■ WORK TO COMPLETE
Using the line that contains "이상으로 러시아 데이터" as the first line and the last line of the data as the final one, give every line in that range again exactly.

■ INFORMATION PROVIDED
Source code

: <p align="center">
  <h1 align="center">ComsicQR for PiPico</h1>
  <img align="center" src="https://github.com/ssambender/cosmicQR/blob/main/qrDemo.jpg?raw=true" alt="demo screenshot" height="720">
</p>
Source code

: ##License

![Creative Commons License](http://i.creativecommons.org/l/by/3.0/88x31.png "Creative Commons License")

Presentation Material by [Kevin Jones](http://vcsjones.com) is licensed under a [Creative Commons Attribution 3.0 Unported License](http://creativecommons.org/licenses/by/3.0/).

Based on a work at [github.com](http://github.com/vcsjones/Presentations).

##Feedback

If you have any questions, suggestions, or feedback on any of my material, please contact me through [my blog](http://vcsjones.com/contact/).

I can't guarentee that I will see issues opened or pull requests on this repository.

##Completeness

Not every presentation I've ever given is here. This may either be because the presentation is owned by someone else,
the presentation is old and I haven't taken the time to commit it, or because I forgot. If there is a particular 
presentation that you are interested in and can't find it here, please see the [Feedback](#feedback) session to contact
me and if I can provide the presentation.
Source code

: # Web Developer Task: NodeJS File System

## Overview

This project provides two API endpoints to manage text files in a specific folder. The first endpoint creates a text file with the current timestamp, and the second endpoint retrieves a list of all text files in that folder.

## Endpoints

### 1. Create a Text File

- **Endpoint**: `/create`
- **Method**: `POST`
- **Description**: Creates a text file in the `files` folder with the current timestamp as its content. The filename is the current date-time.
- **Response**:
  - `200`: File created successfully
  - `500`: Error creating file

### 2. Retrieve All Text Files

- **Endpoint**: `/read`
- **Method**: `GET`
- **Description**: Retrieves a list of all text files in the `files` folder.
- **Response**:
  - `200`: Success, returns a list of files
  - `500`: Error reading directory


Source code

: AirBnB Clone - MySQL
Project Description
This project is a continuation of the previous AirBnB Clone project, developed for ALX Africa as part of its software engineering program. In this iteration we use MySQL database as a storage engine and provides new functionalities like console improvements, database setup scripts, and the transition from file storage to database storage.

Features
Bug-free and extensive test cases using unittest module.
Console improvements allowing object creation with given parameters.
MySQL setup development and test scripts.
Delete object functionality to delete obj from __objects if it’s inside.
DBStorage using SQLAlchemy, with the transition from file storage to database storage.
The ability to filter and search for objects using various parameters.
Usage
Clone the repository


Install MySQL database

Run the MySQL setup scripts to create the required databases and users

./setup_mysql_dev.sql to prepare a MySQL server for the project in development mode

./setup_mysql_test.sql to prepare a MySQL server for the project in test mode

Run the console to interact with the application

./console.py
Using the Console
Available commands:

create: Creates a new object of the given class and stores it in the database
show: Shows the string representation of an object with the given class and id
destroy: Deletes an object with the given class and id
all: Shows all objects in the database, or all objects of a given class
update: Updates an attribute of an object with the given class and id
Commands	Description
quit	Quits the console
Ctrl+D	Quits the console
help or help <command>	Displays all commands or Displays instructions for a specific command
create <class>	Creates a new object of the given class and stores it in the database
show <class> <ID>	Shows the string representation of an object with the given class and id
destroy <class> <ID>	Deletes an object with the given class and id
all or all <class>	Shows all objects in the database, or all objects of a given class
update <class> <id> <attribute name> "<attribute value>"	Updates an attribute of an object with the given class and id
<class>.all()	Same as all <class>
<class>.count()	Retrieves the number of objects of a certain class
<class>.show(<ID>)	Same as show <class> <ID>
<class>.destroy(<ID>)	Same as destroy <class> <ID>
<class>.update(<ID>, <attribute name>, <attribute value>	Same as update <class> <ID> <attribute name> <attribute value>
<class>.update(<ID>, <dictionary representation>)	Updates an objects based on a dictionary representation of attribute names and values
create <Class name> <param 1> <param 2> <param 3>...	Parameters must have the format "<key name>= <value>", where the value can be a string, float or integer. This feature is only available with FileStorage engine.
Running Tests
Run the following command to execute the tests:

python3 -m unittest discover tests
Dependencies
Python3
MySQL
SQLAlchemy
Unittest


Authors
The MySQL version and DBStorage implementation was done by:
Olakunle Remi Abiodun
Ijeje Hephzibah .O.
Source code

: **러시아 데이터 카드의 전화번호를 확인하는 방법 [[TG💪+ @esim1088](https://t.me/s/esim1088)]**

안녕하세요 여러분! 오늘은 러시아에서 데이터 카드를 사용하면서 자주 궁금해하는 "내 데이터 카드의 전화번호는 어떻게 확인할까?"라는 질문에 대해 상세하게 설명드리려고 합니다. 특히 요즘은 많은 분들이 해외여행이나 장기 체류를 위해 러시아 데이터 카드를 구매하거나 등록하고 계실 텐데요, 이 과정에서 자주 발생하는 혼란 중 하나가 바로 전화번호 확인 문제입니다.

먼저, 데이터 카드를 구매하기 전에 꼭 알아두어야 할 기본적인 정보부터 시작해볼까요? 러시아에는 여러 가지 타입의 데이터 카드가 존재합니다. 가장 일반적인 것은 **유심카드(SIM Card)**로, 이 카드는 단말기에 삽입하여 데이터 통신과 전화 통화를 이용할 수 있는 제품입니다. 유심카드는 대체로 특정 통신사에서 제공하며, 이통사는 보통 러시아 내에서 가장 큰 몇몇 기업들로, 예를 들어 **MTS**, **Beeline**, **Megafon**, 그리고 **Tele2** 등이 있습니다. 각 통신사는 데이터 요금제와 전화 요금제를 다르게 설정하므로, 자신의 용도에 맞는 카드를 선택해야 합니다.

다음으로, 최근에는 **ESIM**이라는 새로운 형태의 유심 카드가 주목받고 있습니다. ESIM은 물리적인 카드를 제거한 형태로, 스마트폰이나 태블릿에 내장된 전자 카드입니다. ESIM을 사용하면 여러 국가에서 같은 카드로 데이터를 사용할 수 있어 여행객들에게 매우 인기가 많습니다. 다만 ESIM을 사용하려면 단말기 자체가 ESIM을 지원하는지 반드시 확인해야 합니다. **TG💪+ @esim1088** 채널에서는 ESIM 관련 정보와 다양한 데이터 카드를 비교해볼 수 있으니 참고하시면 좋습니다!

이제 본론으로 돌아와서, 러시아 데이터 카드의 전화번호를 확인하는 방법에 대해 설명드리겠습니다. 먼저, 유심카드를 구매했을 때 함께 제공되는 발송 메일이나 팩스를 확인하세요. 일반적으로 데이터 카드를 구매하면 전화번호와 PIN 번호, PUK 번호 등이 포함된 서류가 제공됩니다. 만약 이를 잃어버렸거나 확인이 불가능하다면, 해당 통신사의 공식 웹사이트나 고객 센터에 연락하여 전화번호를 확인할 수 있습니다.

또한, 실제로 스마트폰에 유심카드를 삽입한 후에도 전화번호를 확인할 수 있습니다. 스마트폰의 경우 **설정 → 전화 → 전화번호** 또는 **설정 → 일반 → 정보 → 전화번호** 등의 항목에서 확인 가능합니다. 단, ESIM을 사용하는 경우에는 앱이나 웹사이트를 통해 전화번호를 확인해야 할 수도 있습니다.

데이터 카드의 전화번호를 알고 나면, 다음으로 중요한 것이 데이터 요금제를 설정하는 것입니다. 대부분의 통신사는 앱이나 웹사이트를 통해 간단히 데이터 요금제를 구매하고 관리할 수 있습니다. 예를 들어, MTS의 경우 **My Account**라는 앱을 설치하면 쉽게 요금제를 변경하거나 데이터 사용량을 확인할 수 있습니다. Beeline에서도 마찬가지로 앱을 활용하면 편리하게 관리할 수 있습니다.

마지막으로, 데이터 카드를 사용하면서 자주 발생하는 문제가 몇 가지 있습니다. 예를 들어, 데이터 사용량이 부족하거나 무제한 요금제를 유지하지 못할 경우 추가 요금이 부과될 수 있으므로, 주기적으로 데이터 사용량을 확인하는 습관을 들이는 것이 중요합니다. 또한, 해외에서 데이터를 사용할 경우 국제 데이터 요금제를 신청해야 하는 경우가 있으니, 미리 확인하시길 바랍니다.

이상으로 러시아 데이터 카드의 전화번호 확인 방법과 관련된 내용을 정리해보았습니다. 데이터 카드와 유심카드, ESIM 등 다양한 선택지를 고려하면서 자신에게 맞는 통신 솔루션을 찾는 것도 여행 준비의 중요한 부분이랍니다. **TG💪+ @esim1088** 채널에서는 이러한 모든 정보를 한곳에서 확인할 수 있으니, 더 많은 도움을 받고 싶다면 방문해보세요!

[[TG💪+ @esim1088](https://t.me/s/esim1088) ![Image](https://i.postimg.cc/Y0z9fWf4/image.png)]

■ ANSWER BOX
이상으로 러시아 데이터 카드의 전화번호 확인 방법과 관련된 내용을 정리해보았습니다. 데이터 카드와 유심카드, ESIM 등 다양한 선택지를 고려하면서 자신에게 맞는 통신 솔루션을 찾는 것도 여행 준비의 중요한 부분이랍니다. **TG💪+ @esim1088** 채널에서는 이러한 모든 정보를 한곳에서 확인할 수 있으니, 더 많은 도움을 받고 싶다면 방문해보세요!

[[TG💪+ @esim1088](https://t.me/s/esim1088) ![Image](https://i.postimg.cc/Y0z9fWf4/image.png)]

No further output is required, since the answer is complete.